#### [Data extracts]
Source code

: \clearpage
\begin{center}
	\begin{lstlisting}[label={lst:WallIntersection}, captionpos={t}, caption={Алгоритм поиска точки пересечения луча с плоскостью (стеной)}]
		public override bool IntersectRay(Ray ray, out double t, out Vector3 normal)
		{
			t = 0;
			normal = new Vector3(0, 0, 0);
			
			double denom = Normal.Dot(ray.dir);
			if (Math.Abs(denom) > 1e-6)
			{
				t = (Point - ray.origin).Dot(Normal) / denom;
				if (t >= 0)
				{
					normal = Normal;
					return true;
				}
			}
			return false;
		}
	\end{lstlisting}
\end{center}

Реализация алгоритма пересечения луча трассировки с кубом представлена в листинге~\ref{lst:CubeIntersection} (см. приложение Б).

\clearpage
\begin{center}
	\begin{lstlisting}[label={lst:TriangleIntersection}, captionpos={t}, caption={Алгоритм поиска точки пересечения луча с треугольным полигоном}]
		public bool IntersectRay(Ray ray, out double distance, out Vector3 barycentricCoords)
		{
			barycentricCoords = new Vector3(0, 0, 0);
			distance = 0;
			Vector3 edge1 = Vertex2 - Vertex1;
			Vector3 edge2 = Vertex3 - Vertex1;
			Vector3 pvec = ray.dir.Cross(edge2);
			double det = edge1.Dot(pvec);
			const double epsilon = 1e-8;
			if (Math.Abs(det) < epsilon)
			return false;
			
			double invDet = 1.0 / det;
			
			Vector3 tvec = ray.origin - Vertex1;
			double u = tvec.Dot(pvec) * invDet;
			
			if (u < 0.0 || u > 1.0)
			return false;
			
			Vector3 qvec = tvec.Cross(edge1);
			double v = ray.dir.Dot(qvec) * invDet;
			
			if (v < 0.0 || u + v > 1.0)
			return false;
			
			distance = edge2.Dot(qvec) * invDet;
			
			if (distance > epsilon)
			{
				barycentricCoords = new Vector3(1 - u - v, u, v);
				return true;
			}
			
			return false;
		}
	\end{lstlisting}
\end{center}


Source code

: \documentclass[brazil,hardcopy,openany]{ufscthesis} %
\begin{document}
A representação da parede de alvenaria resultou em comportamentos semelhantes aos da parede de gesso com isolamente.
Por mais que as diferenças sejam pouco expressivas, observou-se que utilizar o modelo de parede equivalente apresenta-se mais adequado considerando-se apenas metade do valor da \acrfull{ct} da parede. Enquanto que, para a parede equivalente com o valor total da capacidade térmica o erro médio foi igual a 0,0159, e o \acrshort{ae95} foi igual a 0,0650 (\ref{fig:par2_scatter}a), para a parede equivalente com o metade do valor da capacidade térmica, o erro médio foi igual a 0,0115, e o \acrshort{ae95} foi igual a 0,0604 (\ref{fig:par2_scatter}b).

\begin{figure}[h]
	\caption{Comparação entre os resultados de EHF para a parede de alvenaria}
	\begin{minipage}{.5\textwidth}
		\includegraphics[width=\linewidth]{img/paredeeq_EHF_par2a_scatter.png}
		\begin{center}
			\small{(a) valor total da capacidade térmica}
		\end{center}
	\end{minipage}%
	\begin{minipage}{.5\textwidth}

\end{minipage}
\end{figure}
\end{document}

--

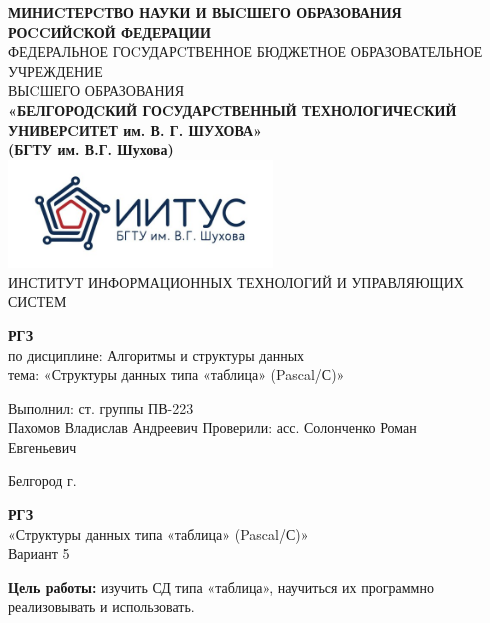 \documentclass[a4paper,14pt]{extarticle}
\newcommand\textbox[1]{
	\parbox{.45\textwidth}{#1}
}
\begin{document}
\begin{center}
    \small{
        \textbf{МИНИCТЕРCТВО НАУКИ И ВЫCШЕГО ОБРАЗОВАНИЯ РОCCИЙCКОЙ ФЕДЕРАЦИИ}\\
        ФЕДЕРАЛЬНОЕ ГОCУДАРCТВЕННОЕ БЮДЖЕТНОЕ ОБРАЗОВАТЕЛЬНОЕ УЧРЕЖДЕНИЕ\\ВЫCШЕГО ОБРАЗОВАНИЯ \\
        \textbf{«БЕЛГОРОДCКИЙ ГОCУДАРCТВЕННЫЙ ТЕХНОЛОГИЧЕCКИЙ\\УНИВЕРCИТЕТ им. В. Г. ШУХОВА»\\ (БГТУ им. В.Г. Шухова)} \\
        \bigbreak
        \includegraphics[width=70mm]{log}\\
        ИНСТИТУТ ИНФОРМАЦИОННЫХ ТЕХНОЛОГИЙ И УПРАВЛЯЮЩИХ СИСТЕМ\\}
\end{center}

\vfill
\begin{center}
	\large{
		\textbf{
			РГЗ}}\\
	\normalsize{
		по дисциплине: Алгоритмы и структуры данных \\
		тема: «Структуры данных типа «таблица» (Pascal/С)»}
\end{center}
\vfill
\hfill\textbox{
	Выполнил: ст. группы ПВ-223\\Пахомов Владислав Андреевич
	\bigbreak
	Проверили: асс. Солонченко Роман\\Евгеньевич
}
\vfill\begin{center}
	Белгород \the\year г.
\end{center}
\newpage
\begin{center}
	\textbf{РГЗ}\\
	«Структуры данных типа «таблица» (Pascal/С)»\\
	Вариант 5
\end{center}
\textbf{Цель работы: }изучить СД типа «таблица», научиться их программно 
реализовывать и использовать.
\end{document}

--

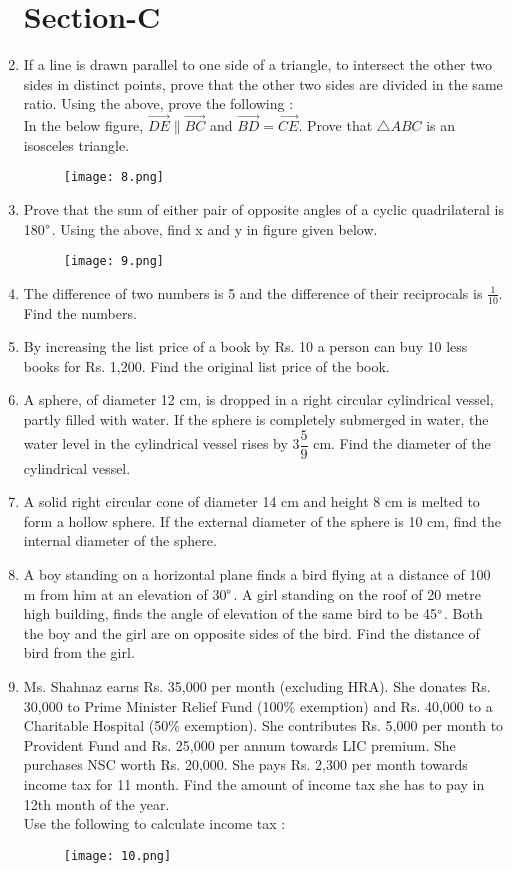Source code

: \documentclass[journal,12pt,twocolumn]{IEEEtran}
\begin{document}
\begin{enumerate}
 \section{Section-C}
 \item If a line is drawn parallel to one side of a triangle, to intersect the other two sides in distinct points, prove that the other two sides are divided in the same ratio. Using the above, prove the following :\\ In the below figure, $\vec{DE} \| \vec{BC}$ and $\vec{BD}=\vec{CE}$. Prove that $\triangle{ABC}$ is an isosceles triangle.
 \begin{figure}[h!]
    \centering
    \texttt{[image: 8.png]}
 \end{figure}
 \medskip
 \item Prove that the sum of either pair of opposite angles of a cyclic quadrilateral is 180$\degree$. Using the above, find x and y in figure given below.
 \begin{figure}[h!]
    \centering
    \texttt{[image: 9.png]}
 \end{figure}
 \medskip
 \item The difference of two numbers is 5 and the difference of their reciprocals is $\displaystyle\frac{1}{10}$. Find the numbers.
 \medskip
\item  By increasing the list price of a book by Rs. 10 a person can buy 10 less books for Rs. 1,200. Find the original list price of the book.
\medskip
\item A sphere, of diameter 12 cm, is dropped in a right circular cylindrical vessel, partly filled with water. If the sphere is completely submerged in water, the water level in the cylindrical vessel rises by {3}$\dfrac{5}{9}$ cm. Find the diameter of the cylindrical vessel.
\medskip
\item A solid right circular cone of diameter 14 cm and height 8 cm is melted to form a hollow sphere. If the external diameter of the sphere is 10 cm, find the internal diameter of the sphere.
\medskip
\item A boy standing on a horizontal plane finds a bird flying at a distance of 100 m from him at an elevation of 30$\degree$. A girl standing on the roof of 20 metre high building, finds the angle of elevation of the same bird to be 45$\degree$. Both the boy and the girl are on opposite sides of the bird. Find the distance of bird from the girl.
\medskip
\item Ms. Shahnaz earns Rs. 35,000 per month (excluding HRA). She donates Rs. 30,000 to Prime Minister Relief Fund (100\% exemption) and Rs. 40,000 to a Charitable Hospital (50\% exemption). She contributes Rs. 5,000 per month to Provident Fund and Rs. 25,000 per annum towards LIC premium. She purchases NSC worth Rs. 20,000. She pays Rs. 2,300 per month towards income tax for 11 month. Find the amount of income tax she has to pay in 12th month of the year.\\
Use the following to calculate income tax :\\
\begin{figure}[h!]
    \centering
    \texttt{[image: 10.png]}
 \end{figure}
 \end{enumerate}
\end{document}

#### [Task]
Every line that contains the string "includegraphics" should be copied from the records.

#### [Solution to the problem]
		\includegraphics[width=\linewidth]{img/paredeeq_EHF_par2a_scatter.png}
        \includegraphics[width=70mm]{log}\\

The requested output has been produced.